Он волновался не столько за то, что ожидало его в Петербурге, сколько за то, что оставлял в Баден-Бадене. Казалось, что его силой отрывали от его настоящей судьбы. По приезде в Берлин он написал Полине Виардо: «Сейчас четверть восьмого вечера, дорогая госпожа Виардо; в эту минуту вы все собрались в гостиной. Вы музицируете, Виардо дремлет у камина, дети рисуют, а я, сердце которого осталось в этой столь любимой гостиной, собираюсь поспать еще немного… Мне кажется, что я вижу сон: не могу привыкнуть к мысли, что я уже так далеко от Бадена, люди и предметы проходят передо мной, как будто бы вовсе меня не касаясь». (Письмо от 2 (14) января 1864 года.) Добравшись до цели своего путешествия, он вновь написал ей: «Баден, увы – нет! Санкт-Петербург, понедельник 6 (18) января 1864 года. Дорогая и добрая госпожа Виардо, моя рука, надписывая наверху страницы это милое название Баден, выдала мои постоянные мысли… Но я даже слишком в Петербурге!» (Письмо от 6 (18) января 1864 года.)
На следующий день он отправился в Сенат и был приглашен в просторный зал, где заседали шесть старых чиновников в мундирах, увешанных орденами. «Меня продержали стоя в течение часа, – рассказывал он. – Мне прочитали ответы, посланные мною. Меня спросили, не имею ли я чего-нибудь прибавить – потом меня отпустили, предложив явиться в понедельник на очную ставку с другим господином. – Все были очень вежливы и очень молчаливы, что является отличным знаком». На следующей встрече ему предложили дать дополнительные разъяснения письменно в реестре.

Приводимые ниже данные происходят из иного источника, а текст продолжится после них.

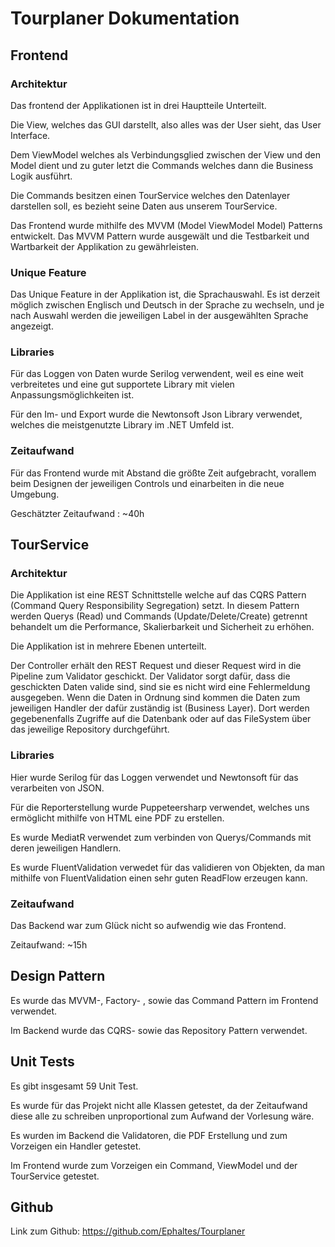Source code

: # Tourplaner Dokumentation

## Frontend

### Architektur

Das frontend der Applikationen ist in drei Hauptteile Unterteilt.

Die View, welches das GUI darstellt, also alles was der User sieht, das User Interface.

Dem ViewModel welches als Verbindungsglied zwischen der View und den Model dient und
zu guter letzt die Commands welches dann die Business Logik ausführt.

Die Commands besitzen einen TourService welches den Datenlayer darstellen soll, es bezieht
seine Daten aus unserem TourService.

Das Frontend wurde mithilfe des MVVM (Model ViewModel Model) Patterns entwickelt.
Das MVVM Pattern wurde ausgewält und die Testbarkeit und Wartbarkeit der Applikation zu
gewährleisten.

### Unique Feature

Das Unique Feature in der Applikation ist, die Sprachauswahl.
Es ist derzeit möglich zwischen Englisch und Deutsch in der Sprache zu wechseln, und je nach
Auswahl werden die jeweiligen Label in der ausgewählten Sprache angezeigt.

### Libraries

Für das Loggen von Daten wurde Serilog verwendent, weil es eine weit verbreitetes und eine
gut supportete Library mit vielen Anpassungsmöglichkeiten ist.

Für den Im- und Export wurde die Newtonsoft Json Library verwendet, welches die
meistgenutzte Library im .NET Umfeld ist.

### Zeitaufwand

Für das Frontend wurde mit Abstand die größte Zeit aufgebracht, vorallem beim Designen
der jeweiligen Controls und einarbeiten in die neue Umgebung.

Geschätzter Zeitaufwand : ~40h


## TourService

### Architektur

Die Applikation ist eine REST Schnittstelle welche auf das CQRS Pattern (Command Query
Responsibility Segregation) setzt.
In diesem Pattern werden Querys (Read) und Commands (Update/Delete/Create) getrennt
behandelt um die Performance, Skalierbarkeit und Sicherheit zu erhöhen.

Die Applikation ist in mehrere Ebenen unterteilt.

Der Controller erhält den REST Request und dieser Request wird in die Pipeline zum
Validator geschickt. Der Validator sorgt dafür, dass die geschickten Daten valide sind, sind sie
es nicht wird eine Fehlermeldung ausgegeben. Wenn die Daten in Ordnung sind kommen die
Daten zum jeweiligen Handler der dafür zuständig ist (Business Layer). Dort werden
gegebenenfalls Zugriffe auf die Datenbank oder auf das FileSystem über das jeweilige
Repository durchgeführt.

### Libraries

Hier wurde Serilog für das Loggen verwendet und Newtonsoft für das verarbeiten von JSON.

Für die Reporterstellung wurde Puppeteersharp verwendet, welches uns ermöglicht mithilfe
von HTML eine PDF zu erstellen.

Es wurde MediatR verwendet zum verbinden von Querys/Commands mit deren jeweiligen
Handlern.

Es wurde FluentValidation verwedet für das validieren von Objekten, da man mithilfe von
FluentValidation einen sehr guten ReadFlow erzeugen kann.

### Zeitaufwand

Das Backend war zum Glück nicht so aufwendig wie das Frontend.

Zeitaufwand: ~15h

## Design Pattern

Es wurde das MVVM-, Factory- , sowie das Command Pattern im Frontend verwendet.

Im Backend wurde das CQRS- sowie das Repository Pattern verwendet.

## Unit Tests

Es gibt insgesamt 59 Unit Test.

Es wurde für das Projekt nicht alle Klassen getestet, da der Zeitaufwand diese alle zu
schreiben unproportional zum Aufwand der Vorlesung wäre.

Es wurden im Backend die Validatoren, die PDF Erstellung und zum Vorzeigen ein Handler
getestet.

Im Frontend wurde zum Vorzeigen ein Command, ViewModel und der TourService getestet.

## Github

Link zum Github: https://github.com/Ephaltes/Tourplaner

Очной ставки не было. Члены комиссии были любезны. Явно они предпочитали иметь дело не с нарушителем общественного порядка, а с большим писателем, к которому благоволил сам император. «Судьи меня даже не допрашивали, – писал он Полине Виардо. – Они предпочли поболтать со мной о том, о сем». (Письмо от 13 (25) января 1864 года.) Наконец 28 января 1864 года Тургенев получил разрешение вновь выехать за границу. Герцен в «Колоколе» тотчас приписал снисходительность судей постыдному раскаянию обвиняемого. В своей статье он намекал на «одну седовласую Магдалину (мужского рода), писавшую государю, что она лишилась сна и аппетита, покоя, белых волос и зубов, мучась, что государь еще не знает о постигнувшем ее раскаянии, в силу которого она прервала все связи с друзьями юности». («Колокол», лист 177.)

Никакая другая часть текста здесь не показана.